- Directed by: Paul Vecchiali
- Screenplay by: Paul Vecchiali
- Starring: Chantal Delsaux Hélène Surgère Jean-Christophe Bouvet
- Cinematography: Georges Strouvé
- Edited by: Khadicha Bariha Paul Vecchiali
- Music by: Roland Vincent
- Release date: 1980;
- Language: French

= That's Life (1980 film) =

1980 drama film

That's Life (C'est la vie) is a 1980 French drama film written and directed by Paul Vecchiali.
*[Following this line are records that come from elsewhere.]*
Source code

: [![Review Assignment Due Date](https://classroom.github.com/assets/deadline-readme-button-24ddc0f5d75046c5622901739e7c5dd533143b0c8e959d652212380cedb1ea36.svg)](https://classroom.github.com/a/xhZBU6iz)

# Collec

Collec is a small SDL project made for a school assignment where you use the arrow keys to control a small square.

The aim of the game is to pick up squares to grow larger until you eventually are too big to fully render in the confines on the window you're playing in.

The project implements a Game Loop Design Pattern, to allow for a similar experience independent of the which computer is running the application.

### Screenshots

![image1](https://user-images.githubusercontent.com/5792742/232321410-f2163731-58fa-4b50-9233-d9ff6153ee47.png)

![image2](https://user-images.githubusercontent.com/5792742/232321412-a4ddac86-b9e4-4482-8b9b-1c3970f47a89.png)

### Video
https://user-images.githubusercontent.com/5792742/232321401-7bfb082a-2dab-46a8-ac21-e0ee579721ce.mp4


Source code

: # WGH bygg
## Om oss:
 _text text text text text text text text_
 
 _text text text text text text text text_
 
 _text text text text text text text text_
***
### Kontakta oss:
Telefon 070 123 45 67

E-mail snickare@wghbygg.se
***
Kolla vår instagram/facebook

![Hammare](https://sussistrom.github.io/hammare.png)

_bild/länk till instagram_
It was screened at the 37th Venice International Film Festival.

== Cast ==
- Chantal Delsaux as Ginette
- Hélène Surgère as Madame Delordre
- Jean-Christophe Bouvet as Richard
- Jacques Gibert as Alain
- Cécile Clairval as Rachat
- Liza Braconnier as Ève Artifice
- Ingrid Bourgoin as Simone Barbès
- Michel Delahaye as the Policeman
- Denise Farchy as Denise
- Béatrice Bruno as Emma
- Bénédict Beaugé as Serge Varazine

==Release==
The film was screened at the 37th edition of the Venice Film Festival, in the Officina Veneziana sidebar.

==Reception==
A contemporary Variety review described the film as a "talky look at female confession and suburban life" that "does have insights into personal problems but lacks the visual edge that Vecchiali was able to achieve in his best film, Femmes, Femmes". Éric Rohmer praised the film, and complained that Cahiers du Cinéma did not supported the film enough. Peter Cargin from Continental Film Review wrote: "C'est la vie, a French film from Paul Vecchiali, was certainly experimental, but cinema?", noting that "the film really would have been much more suitable for a radio piece."